Ele estava num dos estabelecimentos comerciais vizinhos. È sempre assim e eu sempre me espanto, pois admiro a descontração dele, sem ter medo que as pessoas roubem os livros ou o dinheiro da caixa. Se calhar ele é que tem razão...quanto mais medo temos, piores coisas nos acontecem.
Ele não estava, já disse e eu olhei para os livros. Retirei um da fila de lombadas que se apresentavam no móvel do centro da casa. Li a sinopse. Gostei.
Ele entra pronto para a nossa dança de sugestões e impedimentos, que sempre lhe sai bem.
Eu já tinha escolhido o livro. Escolhi o livro à primeira vista. O primeiro livro que vi.
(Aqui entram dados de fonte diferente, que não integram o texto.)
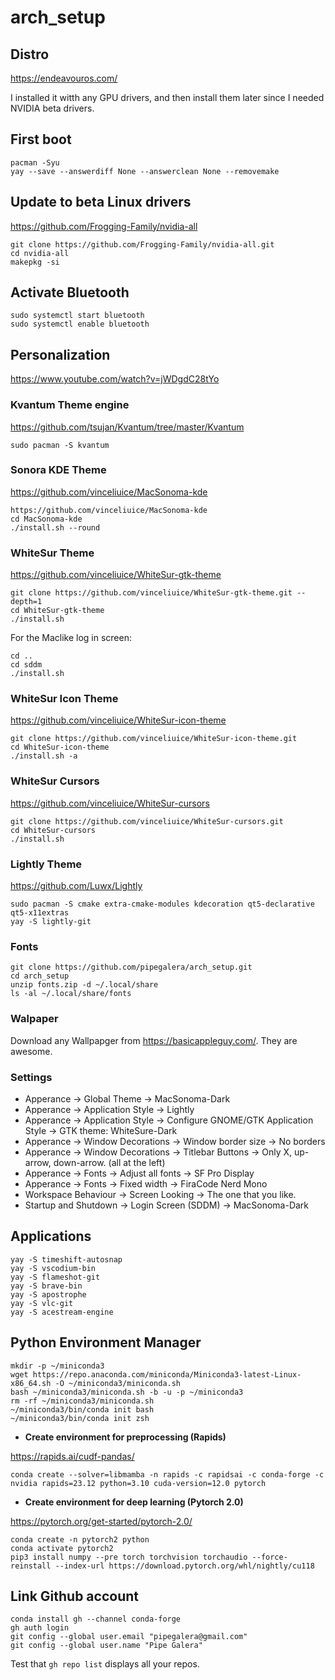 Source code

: # arch_setup

## Distro 

https://endeavouros.com/

I installed it witth any GPU drivers, and then install them later since I needed NVIDIA beta drivers. 

## First boot

```
pacman -Syu
yay --save --answerdiff None --answerclean None --removemake
```

## Update to beta Linux drivers

https://github.com/Frogging-Family/nvidia-all

```
git clone https://github.com/Frogging-Family/nvidia-all.git
cd nvidia-all
makepkg -si
```

## Activate Bluetooth 

```
sudo systemctl start bluetooth
sudo systemctl enable bluetooth
```

## Personalization 

https://www.youtube.com/watch?v=jWDgdC28tYo

### Kvantum Theme engine

https://github.com/tsujan/Kvantum/tree/master/Kvantum

```
sudo pacman -S kvantum
```

### Sonora KDE Theme

https://github.com/vinceliuice/MacSonoma-kde

```
https://github.com/vinceliuice/MacSonoma-kde
cd MacSonoma-kde
./install.sh --round
```

### WhiteSur Theme

https://github.com/vinceliuice/WhiteSur-gtk-theme

```
git clone https://github.com/vinceliuice/WhiteSur-gtk-theme.git --depth=1
cd WhiteSur-gtk-theme
./install.sh
```

For the Maclike log in screen: 

```
cd ..
cd sddm
./install.sh
```

### WhiteSur Icon Theme

https://github.com/vinceliuice/WhiteSur-icon-theme

```
git clone https://github.com/vinceliuice/WhiteSur-icon-theme.git
cd WhiteSur-icon-theme
./install.sh -a
```

### WhiteSur Cursors

https://github.com/vinceliuice/WhiteSur-cursors

```
git clone https://github.com/vinceliuice/WhiteSur-cursors.git
cd WhiteSur-cursors
./install.sh
```

### Lightly Theme

https://github.com/Luwx/Lightly

```
sudo pacman -S cmake extra-cmake-modules kdecoration qt5-declarative qt5-x11extras
yay -S lightly-git
```

### Fonts

```
git clone https://github.com/pipegalera/arch_setup.git
cd arch_setup
unzip fonts.zip -d ~/.local/share
ls -al ~/.local/share/fonts
```

### Walpaper

Download any Wallpapger from https://basicappleguy.com/. They are awesome. 

### Settings


- Apperance -> Global Theme -> MacSonoma-Dark
- Apperance -> Application Style -> Lightly
- Apperance -> Application Style -> Configure GNOME/GTK Application Style -> GTK theme: WhiteSure-Dark
- Apperance -> Window Decorations -> Window border size -> No borders
- Apperance -> Window Decorations -> Titlebar Buttons -> Only X, up-arrow, down-arrow. (all at the left) 
- Apperance -> Fonts -> Adjust all fonts -> SF Pro Display
- Apperance -> Fonts -> Fixed width -> FiraCode Nerd Mono
- Workspace Behaviour -> Screen Looking -> The one that you like.
- Startup and Shutdown -> Login Screen (SDDM) -> MacSonoma-Dark


## Applications

```
yay -S timeshift-autosnap
yay -S vscodium-bin
yay -S flameshot-git
yay -S brave-bin
yay -S apostrophe
yay -S vlc-git
yay -S acestream-engine
```

## Python Environment Manager

```
mkdir -p ~/miniconda3
wget https://repo.anaconda.com/miniconda/Miniconda3-latest-Linux-x86_64.sh -O ~/miniconda3/miniconda.sh
bash ~/miniconda3/miniconda.sh -b -u -p ~/miniconda3
rm -rf ~/miniconda3/miniconda.sh
~/miniconda3/bin/conda init bash
~/miniconda3/bin/conda init zsh
```

- **Create environment for preprocessing (Rapids)**

https://rapids.ai/cudf-pandas/

```
conda create --solver=libmamba -n rapids -c rapidsai -c conda-forge -c nvidia rapids=23.12 python=3.10 cuda-version=12.0 pytorch
```

- **Create environment for deep learning (Pytorch 2.0)**

https://pytorch.org/get-started/pytorch-2.0/

```
conda create -n pytorch2 python
conda activate pytorch2
pip3 install numpy --pre torch torchvision torchaudio --force-reinstall --index-url https://download.pytorch.org/whl/nightly/cu118
```


## Link Github account

```
conda install gh --channel conda-forge	
gh auth login
git config --global user.email "pipegalera@gmail.com"
git config --global user.name "Pipe Galera"
```

Test that `gh repo list` displays all your repos.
Mas parecia-me perfeito.
E lá o trouxe.
A leitura era leve, sim, mas teve em mim alguns efeitos que não esperava:
Primeiro fala do clima que antecede a segunda guerra e, infelizmente, esse clima parece ter voltado agora. A comparação foi dolorosa e aumentou muitos dos meus receios.
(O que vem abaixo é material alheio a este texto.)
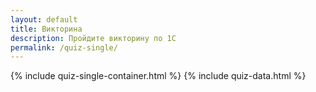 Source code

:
 ```yaml
---
layout: default
title: Викторина
description: Пройдите викторину по 1С
permalink: /quiz-single/
---
```


{% include quiz-single-container.html %}
{% include quiz-data.html %}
Toda a história se desenvolve em torno de uma mesma família, melhor, de três mulheres de uma mesma família, que se sucedem e que mantêm entre si um certo culto das histórias familiares. No fim do livro há um retorno da mulher (já a 3ª geração) ao local e a situações que envolveram a sua avó, aquela com quem esta narrativa começara.
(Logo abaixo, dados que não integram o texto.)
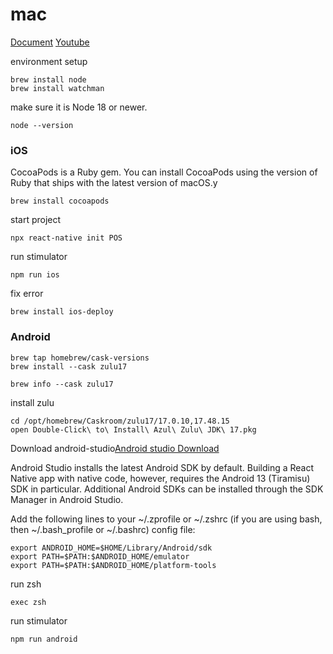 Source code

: # mac

[Document](https://reactnative.dev/docs/environment-setup?guide=native)
[Youtube](https://www.youtube.com/watch?v=0mDN6cUOWiw)

environment setup
```
brew install node
brew install watchman
```

make sure it is Node 18 or newer.

`node --version`

### iOS

CocoaPods is a Ruby gem. You can install CocoaPods using the version of Ruby that ships with the latest version of macOS.y

`brew install cocoapods`

start project

`npx react-native init POS`

run stimulator

`npm run ios`

fix error

`brew install ios-deploy`

### Android
```
brew tap homebrew/cask-versions
brew install --cask zulu17

brew info --cask zulu17
```

install zulu
```
cd /opt/homebrew/Caskroom/zulu17/17.0.10,17.48.15
open Double-Click\ to\ Install\ Azul\ Zulu\ JDK\ 17.pkg
```

Download android-studio[Android studio Download](https://developer.android.com/studio?utm_source=android-studio)

Android Studio installs the latest Android SDK by default. Building a React Native app with native code, however, requires the Android 13 (Tiramisu) SDK in particular. Additional Android SDKs can be installed through the SDK Manager in Android Studio.

Add the following lines to your ~/.zprofile or ~/.zshrc (if you are using bash, then ~/.bash_profile or ~/.bashrc) config file:
```
export ANDROID_HOME=$HOME/Library/Android/sdk
export PATH=$PATH:$ANDROID_HOME/emulator
export PATH=$PATH:$ANDROID_HOME/platform-tools
```

run zsh

`exec zsh`

run stimulator

`npm run android`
E isso foi muito forte para mim, que cada vez mais vou desenvolvendo, intuindo, pressentindo a ideia de que a nossa vida e as nossas histórias se desenvolvem em ciclos que se fecham de alguma maneira.
E agora é o meu sobrinho que fixou residência na terra do bisavô (que nem conheceu), fechando (digo eu) um ciclo de um rapazinho que saiu daquela terra para trabalhar, mas que disse sempre que essa terra se iria um dia desenvolver bastante. E é agora para lá que o bisneto vai viver e criar família, numa urbanização que se expande. Ele, que foi o último a ficar na terra que o bisavô foi habitar quendo saiu daquela terra para onde agora retornam os seus descendentes.
E sou eu que continuo a achar que vim viver para a terra de onde seria originária a minha parteira, a pessoa que me trouxe ao mundo, o primeiro rosto apaziguador, que gostou de me ver e me elogiou numa noite escura e ruidosa, num parto não desejado em que a mãe esperava ainda a benesse de o nascituro ser um rapaz e, quando verificou que era mais uma menina, terá dado o trabalho todo por inútil.
Penso que eu, solteira sem filhos, dedicada a cuidar dos filhos dos outros, vim fixar residência na terra da mulher que, solteira e sem filhos se dedicou a fazer nascer os filhos dos outros. E que se recusava a terminar gravidezes indesejadas. Apenas amparava o nascimento dos que, apesar de tudo, vingavam.
Não sei...
Mas achei curioso o livro ser afinal uma narrativa circular.
A mulher que começa a narrativa, aquela que foge ao destino que lhe queriam traçar, tinha, na adolescência, muitos conflitos com a mãe. Era uma desilusão para a mãe. Sentia-se diminuída na família. Quando a segunda personagem mais importante da história a vê pela primeira vez, e se apaixona, ela ela estava a chorar após uma discussão com a mãe... e diz o livro:
"Ele soube - ou melhor, apercebeu-se, já que ela não falou disso - que Lorna era uma rapariga de certa forma em conflito com as circunstâncias."
E esta descrição ficou-me...assentou-me perfeitamente. Se escrever algum dia uma biografia ou um livro de memórias, acho que poderia chamar-lhe isso mesmo: Uma rapariga em conflito com as circunstâncias.
O livro a que me refiro é o romance Consequências, da autoria da escritora inglesa, vencedora do Booker Prize, Penelope Lively.